In the latest Embree 4.2 release, Intel introduced enhanced capabilities, including support for the company’s discrete GPUs through its oneAPI’s SYCL* implementation, marking its transition from beta to a production-ready state. This development leverages the SYCL cross-platform abstraction layer, complying with open standards, to facilitate GPU support and heterogeneous processing. As a result, says Intel, developers gain the flexibility to craft C++ code optimized for either CPUs or GPUs, within the same application codebase.
That allows developers to choose between scalability and performance when optimizing their Embree-optimized applications. The unified codebase approach, claims the company, streamlines development efforts and minimizes the need for ongoing code maintenance. Furthermore, says Intel, experts in rendering can achieve real-time rendering acceleration by harnessing ray-traced hardware acceleration on supported GPUs through the Intel Embree framework.

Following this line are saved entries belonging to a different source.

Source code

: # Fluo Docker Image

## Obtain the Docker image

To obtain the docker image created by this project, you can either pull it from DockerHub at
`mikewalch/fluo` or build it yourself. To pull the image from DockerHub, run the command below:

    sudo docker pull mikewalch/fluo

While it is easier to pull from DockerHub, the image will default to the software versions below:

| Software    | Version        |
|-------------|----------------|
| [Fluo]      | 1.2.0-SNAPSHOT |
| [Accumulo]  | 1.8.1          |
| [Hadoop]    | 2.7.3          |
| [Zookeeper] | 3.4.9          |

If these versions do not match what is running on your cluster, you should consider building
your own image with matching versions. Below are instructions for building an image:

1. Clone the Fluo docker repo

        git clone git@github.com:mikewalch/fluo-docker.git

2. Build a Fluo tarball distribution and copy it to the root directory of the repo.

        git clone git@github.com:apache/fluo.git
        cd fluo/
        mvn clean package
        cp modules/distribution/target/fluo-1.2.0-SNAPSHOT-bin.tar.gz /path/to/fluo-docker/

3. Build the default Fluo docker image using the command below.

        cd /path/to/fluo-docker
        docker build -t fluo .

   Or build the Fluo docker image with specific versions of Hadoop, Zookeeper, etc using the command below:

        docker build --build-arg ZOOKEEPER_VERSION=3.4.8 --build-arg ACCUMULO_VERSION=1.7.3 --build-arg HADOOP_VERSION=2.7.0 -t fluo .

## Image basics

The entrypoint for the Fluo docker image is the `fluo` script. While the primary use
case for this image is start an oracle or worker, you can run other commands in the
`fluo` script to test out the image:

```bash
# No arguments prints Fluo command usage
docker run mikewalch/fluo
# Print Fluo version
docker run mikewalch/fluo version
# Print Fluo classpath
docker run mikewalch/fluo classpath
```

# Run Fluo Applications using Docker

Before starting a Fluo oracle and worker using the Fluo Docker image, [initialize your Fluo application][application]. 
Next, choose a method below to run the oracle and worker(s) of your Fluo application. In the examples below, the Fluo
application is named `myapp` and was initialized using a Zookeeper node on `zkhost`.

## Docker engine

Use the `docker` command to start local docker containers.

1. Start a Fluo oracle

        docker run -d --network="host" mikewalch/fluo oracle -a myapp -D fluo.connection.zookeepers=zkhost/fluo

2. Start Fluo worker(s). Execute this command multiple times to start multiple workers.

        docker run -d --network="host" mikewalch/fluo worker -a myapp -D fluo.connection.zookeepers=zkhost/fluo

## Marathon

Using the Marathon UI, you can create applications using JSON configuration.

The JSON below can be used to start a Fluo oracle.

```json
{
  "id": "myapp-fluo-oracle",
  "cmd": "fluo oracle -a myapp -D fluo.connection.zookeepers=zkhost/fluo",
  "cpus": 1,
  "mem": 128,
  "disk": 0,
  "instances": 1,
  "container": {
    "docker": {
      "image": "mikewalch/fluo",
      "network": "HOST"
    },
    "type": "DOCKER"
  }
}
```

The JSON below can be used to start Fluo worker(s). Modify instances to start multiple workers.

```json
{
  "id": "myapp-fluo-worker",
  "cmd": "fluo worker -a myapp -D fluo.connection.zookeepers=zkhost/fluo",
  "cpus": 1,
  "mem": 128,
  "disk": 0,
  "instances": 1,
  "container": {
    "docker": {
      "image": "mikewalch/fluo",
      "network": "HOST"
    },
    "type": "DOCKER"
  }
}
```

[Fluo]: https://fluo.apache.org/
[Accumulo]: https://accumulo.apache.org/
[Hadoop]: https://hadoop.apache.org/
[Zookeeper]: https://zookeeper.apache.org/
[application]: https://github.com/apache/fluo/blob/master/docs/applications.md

The latest iteration of Blender, version 3.6 LTS, has demonstrated remarkable enhancements. It employs oneAPI compatibility, extends support to multiple Intel GPUs, introduces driver enhancements, and integrates two potent Intel rendering libraries—Intel Embree and Intel Open Image Denoise—to elevate its rendering capabilities.
To showcase those advancements, Embree includes an example of a path tracer, a single-source renderer that effectively operates on both CPU and GPU architectures. For Intel’s existing CPU-focused customers, Intel Embree offers a benchmark (Figure 1) highlighting the Intel Arc A750 graphics GPU and surpassing the performance of an Intel i9-12900K CPU, resulting in significantly faster rendering speeds for a path-tracing workload.

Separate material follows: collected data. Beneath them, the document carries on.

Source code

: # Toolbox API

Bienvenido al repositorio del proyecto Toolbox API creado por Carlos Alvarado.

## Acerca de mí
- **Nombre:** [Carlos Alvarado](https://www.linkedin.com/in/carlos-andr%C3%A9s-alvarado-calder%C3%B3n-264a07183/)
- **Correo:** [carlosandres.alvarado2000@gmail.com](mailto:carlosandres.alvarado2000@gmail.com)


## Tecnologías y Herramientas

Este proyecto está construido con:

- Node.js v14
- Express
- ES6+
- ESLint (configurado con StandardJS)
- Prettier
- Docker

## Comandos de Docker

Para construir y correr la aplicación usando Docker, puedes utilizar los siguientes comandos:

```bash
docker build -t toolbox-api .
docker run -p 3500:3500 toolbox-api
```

The models used in the benchmark were publicly available models from Austrian Imperial Crown modeled by Martin Lubich, and other models from the Stanford 3D Scanning Repository.

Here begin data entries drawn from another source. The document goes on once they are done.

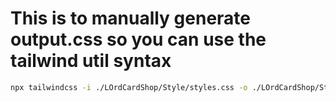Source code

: # This is to manually generate output.css so you can use the tailwind util syntax

```bash
npx tailwindcss -i ./LOrdCardShop/Style/styles.css -o ./LOrdCardShop/Style/output.css --watch --verbose
```
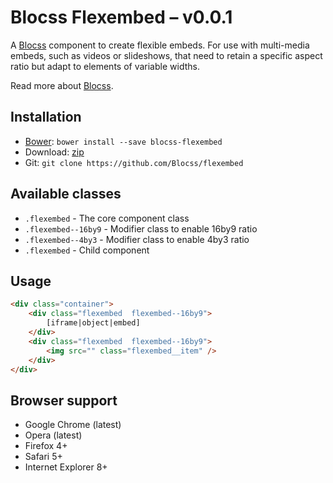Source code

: # Blocss Flexembed – v0.0.1

A [Blocss](https://github.com/Blocss/blocss/) component to create flexible embeds.
For use with multi-media embeds, such as videos or slideshows, that need to
retain a specific aspect ratio but adapt to elements of variable widths.

Read more about [Blocss](https://blocss.github.io/blocss).

## Installation

* [Bower](http://bower.io/): `bower install --save blocss-flexembed`
* Download: [zip](https://github.com/Blocss/flexembed/zipball/master)
* Git: `git clone https://github.com/Blocss/flexembed`

## Available classes

* `.flexembed` - The core component class
* `.flexembed--16by9` - Modifier class to enable 16by9 ratio
* `.flexembed--4by3` - Modifier class to enable 4by3 ratio
* `.flexembed` - Child component


## Usage

```html
<div class="container">
    <div class="flexembed  flexembed--16by9">
        [iframe|object|embed]
    </div>
    <div class="flexembed  flexembed--16by9">
        <img src="" class="flexembed__item" />
    </div>
</div>
```

## Browser support

* Google Chrome (latest)
* Opera (latest)
* Firefox 4+
* Safari 5+
* Internet Explorer 8+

A benchmark comparing the Arc A750 against Nvidia’s RTX 3060, conducted using the Chameleon RT path tracer with Embree, Nvidia OptiX, and Vulkan, revealed that the Arc A750 had up to a 30% performance advantage over the RTX 3060 in the open-source path tracer built upon Embree. Notably, the GeForce AIB utilizing Vulkan technology approaches the Arc GPU’s performance when Embree is employed, but the Arc GPU triumphs in four out of nine test scenarios.
The models used were from the Stanford 3D Scanning Repository and renderings done using ChameleonRT v0.0.10. The public models were ported to SYCL with the same code optimized by Intel Embree 4.2.
Although the RTX 3060 exhibited slightly superior performance using Vulkan in other benchmarks, it’s anticipated that these performance differences may diminish with future updates. An important feature of Embree 4.2 lies in its backward compatibility, allowing for compatibility with prior APIs. The popular rendering tool Blender can now accelerate ray tracing using oneAPI across a spectrum of Intel GPUs by effectively combining the strengths of Embree and Open Image Denoise.
You can see a demo of the test here.
* In order to unlock complete access to the ray-traced hardware acceleration offered by Intel Arc GPUs or data center GPUs, the process entails transitioning both CPU code and CUDA code to oneAPI’s SYCL implementation (Data Parallel C++ / DPC++). This migration results in the creation of a unified source code that caters to multiple architectures, enabling the exploitation of performance and efficiency advantages. For scenarios where the original code was exclusively designed for CPUs, developers might need to make certain design decisions to optimize performance, contingent upon the specific render design. However, if one’s code primarily operates on CPUs without any intention of utilizing GPU off-loading now or in the future, transitioning to SYCL is not obligatory.
What do we think?
One test does not a winner make—nine do. There are a lot of variables in this: latest driver, optimizations for the API, amount and type of memory on the AIB, and library optimizations. Having said all that, Intel knows better than to play any tricks and has been squeaky clean about disclosing their methodology and results. The next tests to be examined is an Arc 750 running raytracing in some of the popular games.